Joint Adaptation of Uni-modal Foundation Models for Multi-modal Alzheimer's Disease Diagnosis
Abstract
Alzheimer’s Disease (AD) is a progressive neurodegenerative disorder and a leading cause of dementia worldwide. Accurate diagnosis requires integrating diverse patient data modalities. With the rapid advancement of foundation models in neurobiology and medicine, integrating foundation models from various modalities has emerged as a promising yet underexplored direction for multi-modal AD diagnosis.
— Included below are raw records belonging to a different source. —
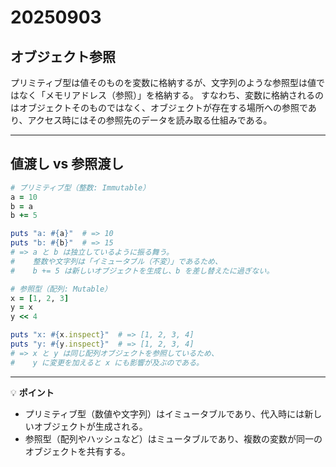 # 20250903

## オブジェクト参照
プリミティブ型は値そのものを変数に格納するが、文字列のような参照型は値ではなく「メモリアドレス（参照）」を格納する。
すなわち、変数に格納されるのはオブジェクトそのものではなく、オブジェクトが存在する場所への参照であり、アクセス時にはその参照先のデータを読み取る仕組みである。

---

## 値渡し vs 参照渡し

```ruby
# プリミティブ型（整数: Immutable）
a = 10
b = a
b += 5

puts "a: #{a}"  # => 10
puts "b: #{b}"  # => 15
# => a と b は独立しているように振る舞う。
#    整数や文字列は「イミュータブル（不変）」であるため、
#    b += 5 は新しいオブジェクトを生成し、b を差し替えたに過ぎない。
```

```ruby
# 参照型（配列: Mutable）
x = [1, 2, 3]
y = x
y << 4

puts "x: #{x.inspect}"  # => [1, 2, 3, 4]
puts "y: #{y.inspect}"  # => [1, 2, 3, 4]
# => x と y は同じ配列オブジェクトを参照しているため、
#    y に変更を加えると x にも影響が及ぶのである。
```

---

💡 **ポイント**

* プリミティブ型（数値や文字列）はイミュータブルであり、代入時には新しいオブジェクトが生成される。
* 参照型（配列やハッシュなど）はミュータブルであり、複数の変数が同一のオブジェクトを共有する。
A central challenge is enabling effective interaction among these models without disrupting the robust, modality-specific representations learned from large-scale pretraining. To address this, we propose a novel multi-modal framework for AD diagnosis that enables joint interaction among uni-modal foundation models through modality-anchored interaction. In this framework, one modality and its corresponding foundation model are designated as an anchor, while the remaining modalities serve as auxiliary sources of complementary information. To preserve the pre-trained representation space of the anchor model, we propose modality-aware Q-formers that selectively map auxiliary modality features into the anchor model’s feature space, enabling the anchor model to jointly process its own features together with the seamlessly integrated auxiliary features. We evaluate our method on AD diagnosis and progression prediction across four modalities: sMRI, fMRI, clinical records, and genetic data. Our framework consistently outperforms prior methods in two modality settings, and further demonstrates strong generalization to external datasets and other neurodegenerative diseases such as Parkinson’s disease.